## Overview of Collections and Tuples

Let"s quickly recap about Collections and Tuples in Python. We will primarily talk about collections and tuples that comes as part of Python standard library such as `list`, `set`,` dict` and `tuple.`

* Group of elements with length and index - `list`
* Group of unique elements - `set`
* Group of key value pairs - `dict`
* While list, set and dict contain group of homogeneous elements, tuple contains group of heterogeneous elements.
* We can consider list, set and dict as a table in a database and tuple as a row or record in a given table.
* Typically we create list of tuples or set of tuples and dict is nothing but collection of tuples with 2 elements and key is unique.
* We typically use Map Reduce APIs to process the data in collections.

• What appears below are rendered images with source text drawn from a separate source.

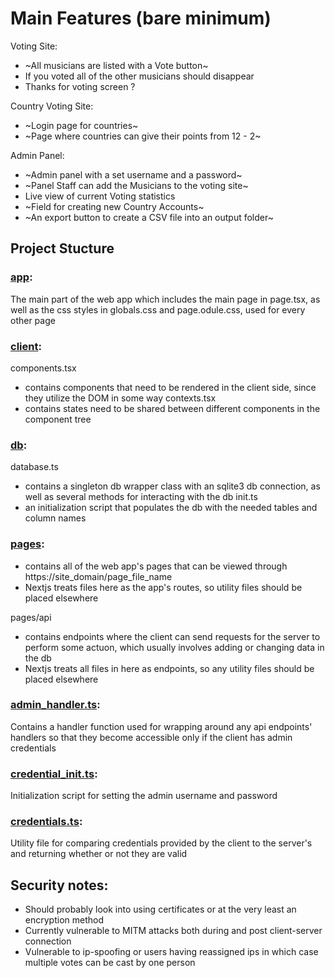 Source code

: # Main Features (bare minimum)
Voting Site:
* ~All musicians are listed with a Vote button~
* If you voted all of the other musicians should disappear
* Thanks for voting screen ?

Country Voting Site:
* ~Login page for countries~
* ~Page where countries can give their points from 12 - 2~

Admin Panel:
* ~Admin panel with a set username and a password~
* ~Panel Staff can add the Musicians to the voting site~
* Live view of current Voting statistics
* ~Field for creating new Country Accounts~
* ~An export button to create a CSV file into an output folder~

## Project Stucture
### [app](https://github.com/Brambles-cat/server-thing/tree/master/src/app):
The main part of the web app which includes the main page in page.tsx, as well as the css styles in globals.css and page.odule.css, used for every other page

### [client](https://github.com/Brambles-cat/server-thing/tree/master/src/client):
components.tsx
- contains components that need to be rendered in the client side, since they utilize the DOM in some way
contexts.tsx
- contains states need to be shared between different components in the component tree

### [db](https://github.com/Brambles-cat/server-thing/tree/master/src/db):
database.ts
- contains a singleton db wrapper class with an sqlite3 db connection, as well as several methods for interacting with the db
init.ts
- an initialization script that populates the db with the needed tables and column names

### [pages](https://github.com/Brambles-cat/server-thing/tree/master/src/pages):
- contains all of the web app's pages that can be viewed through https://site_domain/page_file_name
- Nextjs treats files here as the app's routes, so utility files should be placed elsewhere

pages/api
- contains endpoints where the client can send requests for the server to perform some actuon, which usually involves adding or changing data in the db
- Nextjs treats all files in here as endpoints, so any utility files should be placed elsewhere

### [admin_handler.ts](https://github.com/Brambles-cat/server-thing/blob/master/src/admin_handler.ts):
Contains a handler function used for wrapping around any api endpoints' handlers so that they become accessible only if the client has admin credentials

### [credential_init.ts](https://github.com/Brambles-cat/server-thing/blob/master/src/credential_init.ts):
Initialization script for setting the admin username and password

### [credentials.ts](https://github.com/Brambles-cat/server-thing/blob/master/src/credentials.ts):
Utility file for comparing credentials provided by the client to the server's and returning whether or not they are valid

## Security notes:
* Should probably look into using certificates or at the very least an encryption method
* Currently vulnerable to MITM attacks both during and post client-server connection
* Vulnerable to ip-spoofing or users having reassigned ips in which case multiple votes can be cast by one person
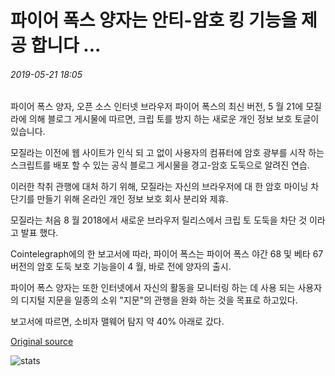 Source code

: # 파이어 폭스 양자는 안티-암호 킹 기능을 제공 합니다 ...

###### 2019-05-21 18:05

파이어 폭스 양자, 오픈 소스 인터넷 브라우저 파이어 폭스의 최신 버전, 5 월 21에 모질라에 의해 블로그 게시물에 따르면, 크립 토를 방지 하는 새로운 개인 정보 보호 토글이 있습니다.

모질라는 이전에 웹 사이트가 인식 되 고 없이 사용자의 컴퓨터에 암호 광부를 시작 하는 스크립트를 배포 할 수 있는 공식 블로그 게시물을 경고-암호 도둑으로 알려진 연습.

이러한 착취 관행에 대처 하기 위해, 모질라는 자신의 브라우저에 대 한 암호 마이닝 차단기를 만들기 위해 온라인 개인 정보 보호 회사 분리와 제휴.

모질라는 처음 8 월 2018에서 새로운 브라우저 릴리스에서 크립 토 도둑을 차단 것 이라고 발표 했다.

Cointelegraph에의 한 보고서에 따라, 파이어 폭스는 파이어 폭스 야간 68 및 베타 67 버전의 암호 도둑 보호 기능을이 4 월, 바로 전에 양자의 출시.

파이어 폭스 양자는 또한 인터넷에서 자신의 활동을 모니터링 하는 데 사용 되는 사용자의 디지털 지문을 일종의 소위 "지문"의 관행을 완화 하는 것을 목표로 하고있다.

보고서에 따르면, 소비자 맬웨어 탐지 약 40% 아래로 갔다.

[Original source](https://cointelegraph.com/news/firefox-quantum-offers-anti-cryptojacking-feature)

![stats](https://c.statcounter.com/11760860/0/a89fa40b/1/ "stats") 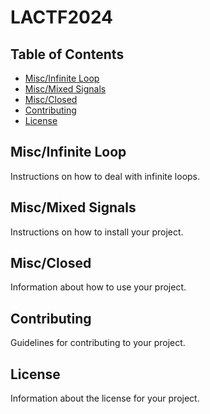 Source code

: # LACTF2024

## Table of Contents
- [Misc/Infinite Loop](#miscinfinite-loop)
- [Misc/Mixed Signals](#miscmixed-signals)
- [Misc/Closed](#miscclosed)
- [Contributing](#contributing)
- [License](#license)

## Misc/Infinite Loop
Instructions on how to deal with infinite loops.

## Misc/Mixed Signals
Instructions on how to install your project.

## Misc/Closed
Information about how to use your project.

## Contributing
Guidelines for contributing to your project.

## License
Information about the license for your project.
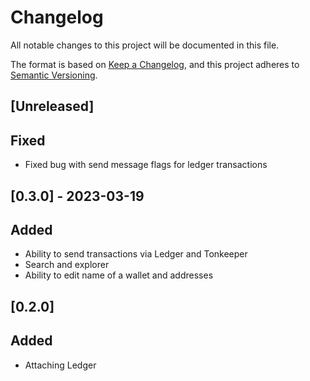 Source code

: # Changelog

All notable changes to this project will be documented in this file.

The format is based on [Keep a Changelog](https://keepachangelog.com/en/1.0.0/),
and this project adheres to [Semantic Versioning](https://semver.org/spec/v2.0.0.html).

## [Unreleased]

## Fixed
- Fixed bug with send message flags for ledger transactions

## [0.3.0] - 2023-03-19

## Added
- Ability to send transactions via Ledger and Tonkeeper
- Search and explorer
- Ability to edit name of a wallet and addresses

## [0.2.0]

## Added
- Attaching Ledger
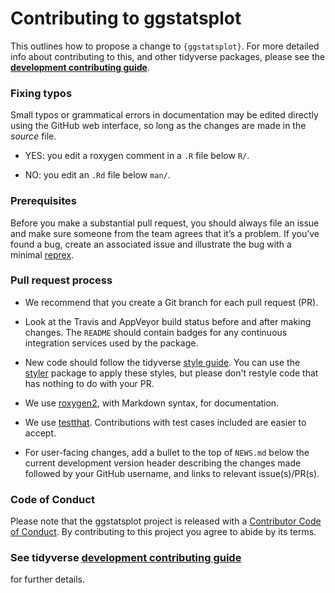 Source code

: # Contributing to ggstatsplot

This outlines how to propose a change to `{ggstatsplot}`. For more detailed info
about contributing to this, and other tidyverse packages, please see the
[**development contributing guide**](https://rstd.io/tidy-contrib).

### Fixing typos

Small typos or grammatical errors in documentation may be edited directly using
the GitHub web interface, so long as the changes are made in the _source_ file.

- YES: you edit a roxygen comment in a `.R` file below `R/`.

- NO: you edit an `.Rd` file below `man/`.

### Prerequisites

Before you make a substantial pull request, you should always file an issue and
make sure someone from the team agrees that it’s a problem. If you’ve found a
bug, create an associated issue and illustrate the bug with a minimal
[reprex](https://www.tidyverse.org/help/#reprex).

### Pull request process

- We recommend that you create a Git branch for each pull request (PR).

- Look at the Travis and AppVeyor build status before and after making changes.
  The `README` should contain badges for any continuous integration services
  used by the package.

- New code should follow the tidyverse [style
  guide](http://style.tidyverse.org). You can use the
  [styler](https://CRAN.R-project.org/package=styler) package to apply these
  styles, but please don't restyle code that has nothing to do with your PR.

- We use [roxygen2](https://cran.r-project.org/package=roxygen2), with Markdown
  syntax, for documentation.

- We use [testthat](https://cran.r-project.org/package=testthat). Contributions
  with test cases included are easier to accept.

- For user-facing changes, add a bullet to the top of `NEWS.md` below the
  current development version header describing the changes made followed by
  your GitHub username, and links to relevant issue(s)/PR(s).

### Code of Conduct

Please note that the ggstatsplot project is released with a [Contributor Code of
Conduct](CODE_OF_CONDUCT.md). By contributing to this project you agree to abide
by its terms.

### See tidyverse [development contributing guide](https://rstd.io/tidy-contrib)

for further details.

There are also some pre-defined functions such as `len`, `sum`,` min`,` max` etc for aggregating data in collections.

### Tasks

Let us perform few tasks to quickly recap details about Collections and Tuples in Python. We will also quickly recap about Map Reduce APIs.

* Create a collection of orders by reading data from a file.

In [None]:
import sys.process._

In [None]:
"ls -ltr /data/retail_db/orders/part-00000"!

In [None]:
val ordersPath = "/data/retail_db/orders/part-00000"

In [None]:
import scala.io.Source

In [None]:
val orders = Source.fromFile(ordersPath).
    getLines

* Get all unique order statuses. Make sure data is sorted in alphabetical order.

In [None]:
val ordersPath = "/data/retail_db/orders/part-00000"

import scala.io.Source
val orders = Source.fromFile(ordersPath).
    getLines

orders.
    map(order => order.split(",")(3)).
    toSet.
    toList.
    sorted.
    foreach(println)

* Get count of all unique dates.

In [None]:
val ordersPath = "/data/retail_db/orders/part-00000"

import scala.io.Source
val orders = Source.fromFile(ordersPath).
    getLines

orders.
    map(order => order.split(",")(1)).
    toSet.
    toList.
    sorted

* Sort the data in orders in ascending order by order_customer_id and then order_date.

In [None]:
val ordersPath = "/data/retail_db/orders/part-00000"

import scala.io.Source
val orders = Source.fromFile(ordersPath).
    getLines

orders.
    toList.
    sortBy(k => {
        val a = k.split(",")
        (a(2).toInt, a(1))
    }).
    take(20).
    foreach(println)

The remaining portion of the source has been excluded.